TASK TO CARRY OUT => Word for word, write out all of the data below.

Data entries =>
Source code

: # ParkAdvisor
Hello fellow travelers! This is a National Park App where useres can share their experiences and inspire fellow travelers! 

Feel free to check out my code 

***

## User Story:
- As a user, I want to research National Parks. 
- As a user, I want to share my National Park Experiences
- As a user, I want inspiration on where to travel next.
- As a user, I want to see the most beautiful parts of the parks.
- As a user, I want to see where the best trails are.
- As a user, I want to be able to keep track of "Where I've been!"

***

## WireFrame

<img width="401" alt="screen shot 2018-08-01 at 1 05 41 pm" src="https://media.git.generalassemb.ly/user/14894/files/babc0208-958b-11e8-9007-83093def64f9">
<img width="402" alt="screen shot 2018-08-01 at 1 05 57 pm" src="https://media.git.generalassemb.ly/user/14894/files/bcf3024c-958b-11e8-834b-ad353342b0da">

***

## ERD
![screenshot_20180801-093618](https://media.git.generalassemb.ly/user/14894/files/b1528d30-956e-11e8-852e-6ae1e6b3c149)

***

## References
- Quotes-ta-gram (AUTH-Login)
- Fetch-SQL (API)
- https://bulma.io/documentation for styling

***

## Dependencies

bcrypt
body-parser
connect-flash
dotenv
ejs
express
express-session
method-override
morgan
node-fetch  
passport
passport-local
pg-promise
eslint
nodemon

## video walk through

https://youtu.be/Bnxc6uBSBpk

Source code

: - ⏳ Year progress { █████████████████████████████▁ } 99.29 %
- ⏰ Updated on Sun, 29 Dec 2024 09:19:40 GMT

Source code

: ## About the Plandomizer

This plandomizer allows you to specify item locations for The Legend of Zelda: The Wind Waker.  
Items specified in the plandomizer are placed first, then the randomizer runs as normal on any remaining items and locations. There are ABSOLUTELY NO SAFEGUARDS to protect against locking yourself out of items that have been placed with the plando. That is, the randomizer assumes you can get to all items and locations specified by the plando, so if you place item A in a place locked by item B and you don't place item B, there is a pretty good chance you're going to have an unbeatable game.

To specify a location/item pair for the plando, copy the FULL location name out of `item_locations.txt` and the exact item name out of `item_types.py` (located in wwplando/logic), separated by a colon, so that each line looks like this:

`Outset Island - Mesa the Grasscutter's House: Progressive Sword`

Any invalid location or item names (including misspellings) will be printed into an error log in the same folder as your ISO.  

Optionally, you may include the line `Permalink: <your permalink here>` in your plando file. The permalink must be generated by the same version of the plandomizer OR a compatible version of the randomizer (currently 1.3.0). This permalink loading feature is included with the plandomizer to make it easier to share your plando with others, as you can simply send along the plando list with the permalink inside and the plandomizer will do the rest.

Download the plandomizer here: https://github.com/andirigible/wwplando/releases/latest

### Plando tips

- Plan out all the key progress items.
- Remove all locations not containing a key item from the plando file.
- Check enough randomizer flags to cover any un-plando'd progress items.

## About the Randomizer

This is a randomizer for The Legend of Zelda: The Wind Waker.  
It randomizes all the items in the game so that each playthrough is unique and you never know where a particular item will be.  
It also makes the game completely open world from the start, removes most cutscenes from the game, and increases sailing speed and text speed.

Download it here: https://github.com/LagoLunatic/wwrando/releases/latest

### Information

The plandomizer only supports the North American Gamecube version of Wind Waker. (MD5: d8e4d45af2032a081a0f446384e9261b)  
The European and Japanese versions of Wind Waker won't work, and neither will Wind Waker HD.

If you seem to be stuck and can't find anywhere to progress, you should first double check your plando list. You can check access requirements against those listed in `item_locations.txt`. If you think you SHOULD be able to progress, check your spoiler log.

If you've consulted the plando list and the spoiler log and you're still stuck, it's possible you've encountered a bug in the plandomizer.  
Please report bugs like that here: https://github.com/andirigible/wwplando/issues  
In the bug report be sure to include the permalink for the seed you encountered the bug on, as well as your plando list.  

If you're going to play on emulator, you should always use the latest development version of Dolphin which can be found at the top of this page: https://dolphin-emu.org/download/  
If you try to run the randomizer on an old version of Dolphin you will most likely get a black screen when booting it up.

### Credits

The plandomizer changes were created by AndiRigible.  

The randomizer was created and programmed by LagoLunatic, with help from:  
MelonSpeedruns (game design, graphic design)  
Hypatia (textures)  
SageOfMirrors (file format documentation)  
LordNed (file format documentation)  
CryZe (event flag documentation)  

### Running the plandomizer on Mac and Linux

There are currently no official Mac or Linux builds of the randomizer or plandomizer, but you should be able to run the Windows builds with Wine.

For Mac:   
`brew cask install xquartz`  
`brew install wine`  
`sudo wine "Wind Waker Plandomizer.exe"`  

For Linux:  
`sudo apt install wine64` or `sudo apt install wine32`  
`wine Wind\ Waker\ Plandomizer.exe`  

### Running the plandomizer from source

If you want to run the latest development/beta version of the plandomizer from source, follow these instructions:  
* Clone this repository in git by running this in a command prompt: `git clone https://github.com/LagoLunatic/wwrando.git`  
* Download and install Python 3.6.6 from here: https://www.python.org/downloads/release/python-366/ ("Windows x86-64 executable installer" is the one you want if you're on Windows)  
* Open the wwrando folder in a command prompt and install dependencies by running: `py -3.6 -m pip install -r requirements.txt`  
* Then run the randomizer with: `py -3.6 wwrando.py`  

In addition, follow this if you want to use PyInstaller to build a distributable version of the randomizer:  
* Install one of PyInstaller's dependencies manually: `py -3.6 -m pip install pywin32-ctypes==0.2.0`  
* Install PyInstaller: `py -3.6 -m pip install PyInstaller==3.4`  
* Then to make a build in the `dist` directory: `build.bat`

RESULT FOR THIS TASK =>
Source code

: # ParkAdvisor
Hello fellow travelers! This is a National Park App where useres can share their experiences and inspire fellow travelers! 

Feel free to check out my code 

***

## User Story:
- As a user, I want to research National Parks. 
- As a user, I want to share my National Park Experiences
- As a user, I want inspiration on where to travel next.
- As a user, I want to see the most beautiful parts of the parks.
- As a user, I want to see where the best trails are.
- As a user, I want to be able to keep track of "Where I've been!"

***

## WireFrame

<img width="401" alt="screen shot 2018-08-01 at 1 05 41 pm" src="https://media.git.generalassemb.ly/user/14894/files/babc0208-958b-11e8-9007-83093def64f9">
<img width="402" alt="screen shot 2018-08-01 at 1 05 57 pm" src="https://media.git.generalassemb.ly/user/14894/files/bcf3024c-958b-11e8-834b-ad353342b0da">

***

## ERD
![screenshot_20180801-093618](https://media.git.generalassemb.ly/user/14894/files/b1528d30-956e-11e8-852e-6ae1e6b3c149)

***

## References
- Quotes-ta-gram (AUTH-Login)
- Fetch-SQL (API)
- https://bulma.io/documentation for styling

***

## Dependencies

bcrypt
body-parser
connect-flash
dotenv
ejs
express
express-session
method-override
morgan
node-fetch  
passport
passport-local
pg-promise
eslint
nodemon

## video walk through

https://youtu.be/Bnxc6uBSBpk

Source code

: - ⏳ Year progress { █████████████████████████████▁ } 99.29 %
- ⏰ Updated on Sun, 29 Dec 2024 09:19:40 GMT

Source code

: ## About the Plandomizer

This plandomizer allows you to specify item locations for The Legend of Zelda: The Wind Waker.  
Items specified in the plandomizer are placed first, then the randomizer runs as normal on any remaining items and locations. There are ABSOLUTELY NO SAFEGUARDS to protect against locking yourself out of items that have been placed with the plando. That is, the randomizer assumes you can get to all items and locations specified by the plando, so if you place item A in a place locked by item B and you don't place item B, there is a pretty good chance you're going to have an unbeatable game.

To specify a location/item pair for the plando, copy the FULL location name out of `item_locations.txt` and the exact item name out of `item_types.py` (located in wwplando/logic), separated by a colon, so that each line looks like this:

`Outset Island - Mesa the Grasscutter's House: Progressive Sword`

Any invalid location or item names (including misspellings) will be printed into an error log in the same folder as your ISO.  

Optionally, you may include the line `Permalink: <your permalink here>` in your plando file. The permalink must be generated by the same version of the plandomizer OR a compatible version of the randomizer (currently 1.3.0). This permalink loading feature is included with the plandomizer to make it easier to share your plando with others, as you can simply send along the plando list with the permalink inside and the plandomizer will do the rest.

Download the plandomizer here: https://github.com/andirigible/wwplando/releases/latest

### Plando tips

- Plan out all the key progress items.
- Remove all locations not containing a key item from the plando file.
- Check enough randomizer flags to cover any un-plando'd progress items.

## About the Randomizer

This is a randomizer for The Legend of Zelda: The Wind Waker.  
It randomizes all the items in the game so that each playthrough is unique and you never know where a particular item will be.  
It also makes the game completely open world from the start, removes most cutscenes from the game, and increases sailing speed and text speed.

Download it here: https://github.com/LagoLunatic/wwrando/releases/latest

### Information

The plandomizer only supports the North American Gamecube version of Wind Waker. (MD5: d8e4d45af2032a081a0f446384e9261b)  
The European and Japanese versions of Wind Waker won't work, and neither will Wind Waker HD.

If you seem to be stuck and can't find anywhere to progress, you should first double check your plando list. You can check access requirements against those listed in `item_locations.txt`. If you think you SHOULD be able to progress, check your spoiler log.

If you've consulted the plando list and the spoiler log and you're still stuck, it's possible you've encountered a bug in the plandomizer.  
Please report bugs like that here: https://github.com/andirigible/wwplando/issues  
In the bug report be sure to include the permalink for the seed you encountered the bug on, as well as your plando list.  

If you're going to play on emulator, you should always use the latest development version of Dolphin which can be found at the top of this page: https://dolphin-emu.org/download/  
If you try to run the randomizer on an old version of Dolphin you will most likely get a black screen when booting it up.

### Credits

The plandomizer changes were created by AndiRigible.  

The randomizer was created and programmed by LagoLunatic, with help from:  
MelonSpeedruns (game design, graphic design)  
Hypatia (textures)  
SageOfMirrors (file format documentation)  
LordNed (file format documentation)  
CryZe (event flag documentation)  

### Running the plandomizer on Mac and Linux

There are currently no official Mac or Linux builds of the randomizer or plandomizer, but you should be able to run the Windows builds with Wine.

For Mac:   
`brew cask install xquartz`  
`brew install wine`  
`sudo wine "Wind Waker Plandomizer.exe"`  

For Linux:  
`sudo apt install wine64` or `sudo apt install wine32`  
`wine Wind\ Waker\ Plandomizer.exe`  

### Running the plandomizer from source

If you want to run the latest development/beta version of the plandomizer from source, follow these instructions:  
* Clone this repository in git by running this in a command prompt: `git clone https://github.com/LagoLunatic/wwrando.git`  
* Download and install Python 3.6.6 from here: https://www.python.org/downloads/release/python-366/ ("Windows x86-64 executable installer" is the one you want if you're on Windows)  
* Open the wwrando folder in a command prompt and install dependencies by running: `py -3.6 -m pip install -r requirements.txt`  
* Then run the randomizer with: `py -3.6 wwrando.py`  

In addition, follow this if you want to use PyInstaller to build a distributable version of the randomizer:  
* Install one of PyInstaller's dependencies manually: `py -3.6 -m pip install pywin32-ctypes==0.2.0`  
* Install PyInstaller: `py -3.6 -m pip install PyInstaller==3.4`  
* Then to make a build in the `dist` directory: `build.bat`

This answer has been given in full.